- [Your task]:
Go through the records below and copy out every line holding "斜坡的北邊".

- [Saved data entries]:
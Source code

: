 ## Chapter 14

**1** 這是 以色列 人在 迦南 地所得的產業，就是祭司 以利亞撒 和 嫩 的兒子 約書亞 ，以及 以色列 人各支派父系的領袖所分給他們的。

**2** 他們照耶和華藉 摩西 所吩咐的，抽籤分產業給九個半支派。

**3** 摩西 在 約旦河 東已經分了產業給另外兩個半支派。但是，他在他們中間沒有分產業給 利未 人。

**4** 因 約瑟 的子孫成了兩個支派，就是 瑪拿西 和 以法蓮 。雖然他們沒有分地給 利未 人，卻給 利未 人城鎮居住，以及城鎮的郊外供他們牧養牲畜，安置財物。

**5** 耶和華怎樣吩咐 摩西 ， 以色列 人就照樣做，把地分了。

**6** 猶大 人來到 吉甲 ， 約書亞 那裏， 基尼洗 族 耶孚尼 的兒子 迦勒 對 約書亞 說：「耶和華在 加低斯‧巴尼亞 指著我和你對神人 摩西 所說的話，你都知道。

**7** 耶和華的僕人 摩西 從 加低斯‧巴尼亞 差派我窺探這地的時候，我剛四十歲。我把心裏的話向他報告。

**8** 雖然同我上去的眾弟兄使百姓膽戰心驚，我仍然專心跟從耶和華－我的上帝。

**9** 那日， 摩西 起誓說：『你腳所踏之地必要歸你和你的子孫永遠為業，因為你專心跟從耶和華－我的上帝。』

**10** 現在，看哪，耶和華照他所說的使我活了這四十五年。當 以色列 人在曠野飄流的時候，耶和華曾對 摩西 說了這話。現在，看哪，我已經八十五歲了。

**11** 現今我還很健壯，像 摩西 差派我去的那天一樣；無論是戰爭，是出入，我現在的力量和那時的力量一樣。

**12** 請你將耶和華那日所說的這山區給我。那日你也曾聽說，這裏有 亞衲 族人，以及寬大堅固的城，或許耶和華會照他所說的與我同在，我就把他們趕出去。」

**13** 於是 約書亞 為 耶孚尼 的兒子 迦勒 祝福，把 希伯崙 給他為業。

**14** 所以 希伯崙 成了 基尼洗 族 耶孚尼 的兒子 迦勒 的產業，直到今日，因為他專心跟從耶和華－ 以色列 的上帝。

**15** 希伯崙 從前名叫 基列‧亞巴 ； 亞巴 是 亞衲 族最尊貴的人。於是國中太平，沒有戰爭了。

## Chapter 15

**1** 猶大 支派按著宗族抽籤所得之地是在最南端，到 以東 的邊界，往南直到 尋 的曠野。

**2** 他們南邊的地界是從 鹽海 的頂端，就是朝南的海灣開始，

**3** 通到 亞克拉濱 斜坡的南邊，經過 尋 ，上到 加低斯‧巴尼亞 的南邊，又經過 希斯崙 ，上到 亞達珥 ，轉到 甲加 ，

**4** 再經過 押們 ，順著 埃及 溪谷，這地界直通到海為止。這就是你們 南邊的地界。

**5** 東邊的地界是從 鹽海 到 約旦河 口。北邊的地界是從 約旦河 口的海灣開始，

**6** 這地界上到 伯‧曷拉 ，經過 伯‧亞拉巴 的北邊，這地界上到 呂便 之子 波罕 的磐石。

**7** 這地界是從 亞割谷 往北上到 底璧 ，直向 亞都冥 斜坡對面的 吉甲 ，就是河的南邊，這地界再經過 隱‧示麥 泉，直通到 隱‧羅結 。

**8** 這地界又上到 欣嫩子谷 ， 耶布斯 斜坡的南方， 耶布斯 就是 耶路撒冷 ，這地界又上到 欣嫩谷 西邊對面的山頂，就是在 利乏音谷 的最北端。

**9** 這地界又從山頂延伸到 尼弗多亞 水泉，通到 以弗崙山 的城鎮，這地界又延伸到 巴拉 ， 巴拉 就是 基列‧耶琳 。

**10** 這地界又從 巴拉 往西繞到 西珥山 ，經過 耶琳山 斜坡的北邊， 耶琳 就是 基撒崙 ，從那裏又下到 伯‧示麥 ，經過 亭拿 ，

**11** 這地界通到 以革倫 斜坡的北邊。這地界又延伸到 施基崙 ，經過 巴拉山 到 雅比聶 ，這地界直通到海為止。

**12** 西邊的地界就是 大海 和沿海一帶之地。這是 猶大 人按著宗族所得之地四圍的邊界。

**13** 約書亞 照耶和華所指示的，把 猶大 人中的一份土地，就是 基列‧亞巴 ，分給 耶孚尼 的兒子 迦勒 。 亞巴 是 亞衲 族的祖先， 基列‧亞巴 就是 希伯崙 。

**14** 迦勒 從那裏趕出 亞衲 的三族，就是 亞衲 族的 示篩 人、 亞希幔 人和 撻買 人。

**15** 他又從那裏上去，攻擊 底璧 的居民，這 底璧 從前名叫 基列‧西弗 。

- [Problem solution]:
**10** 這地界又從 巴拉 往西繞到 西珥山 ，經過 耶琳山 斜坡的北邊， 耶琳 就是 基撒崙 ，從那裏又下到 伯‧示麥 ，經過 亭拿 ，
**11** 這地界通到 以革倫 斜坡的北邊。這地界又延伸到 施基崙 ，經過 巴拉山 到 雅比聶 ，這地界直通到海為止。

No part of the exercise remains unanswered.